4. Present the information in the template. To keep our generated comments similar to the
   existing template, we present the extracted information types in the comment in the
   same order and style. Similar to the template, there is no separate section defined for
   the Intent or Responsibilities of the class, but the top lines in the comment indicate these
   information types. Rani et al. described in their study that such information types are
   extremely difficult to automatically identify or generate. However, we covered them
   by describing the class stereotypes in a broad sense. For example, in the class RSShape
   shown in the Listing 1, the lines I have class stereotype: DataProvider, and I encapsulate
   data. I consist mostly of accessor methods indicate Intent and Responsibilities of the class.
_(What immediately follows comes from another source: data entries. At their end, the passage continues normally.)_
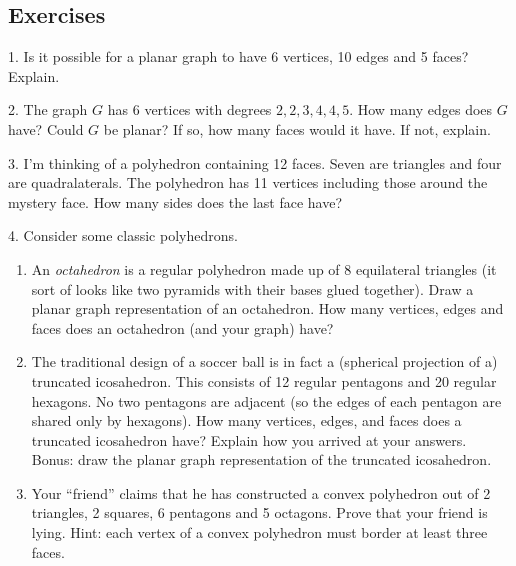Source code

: \documentclass[10pt,]{book}
\theoremstyle{plain}
\theoremstyle{definition}
\theoremstyle{definition}
\theoremstyle{definition}
\theoremstyle{definition}
\numberwithin{equation}{chapter}
\begin{document}
\subsection[{Exercises}]{Exercises}\label{exercises_gt-planar}
\begin{exerciselist}
\item[1.]\hypertarget{exercise-179}{}\hypertarget{p-1622}{}%
Is it possible for a planar graph to have 6 vertices, 10 edges and 5 faces? Explain.%
\par\smallskip
\item[2.]\hypertarget{exercise-180}{}\hypertarget{p-1624}{}%
The graph \(G\) has 6 vertices with degrees \(2, 2, 3, 4, 4, 5\). How many edges does \(G\) have? Could \(G\) be planar? If so, how many faces would it have.  If not, explain.%
\par\smallskip
\item[3.]\hypertarget{exercise-181}{}\hypertarget{p-1626}{}%
I'm thinking of a polyhedron containing 12 faces. Seven are triangles and four are quadralaterals. The polyhedron has 11 vertices including those around the mystery face. How many sides does the last face have?%
\par\smallskip
\item[4.]\hypertarget{exercise-182}{}\hypertarget{p-1628}{}%
Consider some classic polyhedrons. \leavevmode%
\begin{enumerate}[label=(\alph*)]
\item\hypertarget{li-723}{}\hypertarget{p-1629}{}%
An \emph{octahedron} is a regular polyhedron made up of 8 equilateral triangles (it sort of looks like two pyramids with their bases glued together). Draw a planar graph representation of an octahedron. How many vertices, edges and faces does an octahedron (and your graph) have? %
\item\hypertarget{li-724}{}\hypertarget{p-1630}{}%
The traditional design of a soccer ball is in fact a (spherical projection of a) truncated icosahedron. This consists of 12 regular pentagons and 20 regular hexagons. No two pentagons are adjacent (so the edges of each pentagon are shared only by hexagons). How many vertices, edges, and faces does a truncated icosahedron have? Explain how you arrived at your answers. Bonus: draw the planar graph representation of the truncated icosahedron. %
\item\hypertarget{li-725}{}\hypertarget{p-1631}{}%
Your ``friend'' claims that he has constructed a convex polyhedron out of 2 triangles, 2 squares, 6 pentagons and 5 octagons. Prove that your friend is lying. Hint: each vertex of a convex polyhedron must border at least three faces. %

\end{enumerate}
\end{exerciselist}
\end{document}

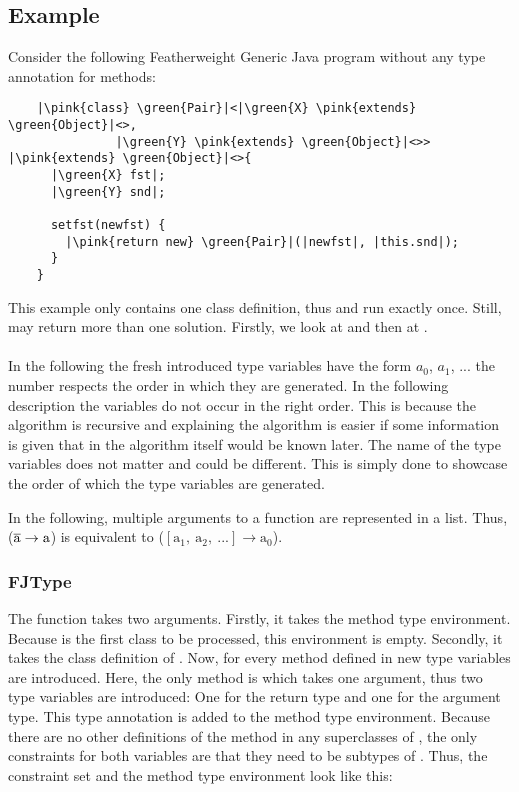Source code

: \subsection{Example}

Consider the following Featherweight Generic Java program without any type annotation for methods:

\begin{verbatim}
    |\pink{class} \green{Pair}|<|\green{X} \pink{extends} \green{Object}|<>,
               |\green{Y} \pink{extends} \green{Object}|<>> |\pink{extends} \green{Object}|<>{
      |\green{X} fst|;
      |\green{Y} snd|;

      setfst(newfst) {
        |\pink{return new} \green{Pair}|(|newfst|, |this.snd|);
      }
    }
\end{verbatim}

This example only contains one class definition, thus  and  run exactly once. Still,  may return more than one solution.
Firstly, we look at  and then at .
\\
\\
In the following the fresh introduced type variables have the form $a_0$, $a_1$, ... the number respects the order in which they are generated. In the following description the variables do not occur in the right order. This is because the algorithm is recursive and explaining the algorithm is easier
if some information is given that in the algorithm itself would be known later. The name of the type variables does not matter and could be different. This is simply done to showcase the order of which the type variables are generated.

In the following, multiple arguments to a function are represented in a list. Thus, ($\overline{\text{a}} \to \text{a}$) is equivalent to ($[\text{a}_1, \ \text{a}_2, \ ...] \to \text{a}_0$).

\subsubsection{FJType}
The function  takes two arguments. Firstly, it takes the method type environment. Because  is the first class to be processed, this environment is empty. Secondly, it takes the class definition of .
Now, for every method defined in  new type variables are introduced. Here, the only method is  which takes one argument, thus two type variables are introduced: One for the return type and one for the argument type. This type annotation is added to the method type environment.
Because there are no other definitions of the method  in any superclasses of , the only constraints for both variables are that they need to be subtypes of . Thus, the constraint set and the method type environment look like this:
   Similarly, the Collaborator section is covered by mentioning the classes that the target
   class uses (i.e., using the method dependentClasses in Behavior class) and that use the
   target class (i.e., References to the class). We use Public APIs are covered under the relevant
   public method section. Examples are not available in our generated class comments as we
   focused only on the source code of the target class. For future work, we plan to consider
   analyzing source code of other classes as well and extracting the usage of the class in
   other classes. The list of instance variables covers the corresponding Instance variables
   section in the template. We emulated the Internal details using the frequent keywords
   under the list of keywords. This provides a general feeling and understanding of the
   language used in the source code of a class, and can give an initial impression of the
   structure of a class.
   A final automatically generated class comment can be seen in the Listing 1. The figure
   shows the class name, identified class stereotype, and its description to provide the intent
   of the class in a broad sense. In contrast to the work of Moreno et al., we added the
   collaboration relation of the class (shown as “using the classes” and “used by classes”) [?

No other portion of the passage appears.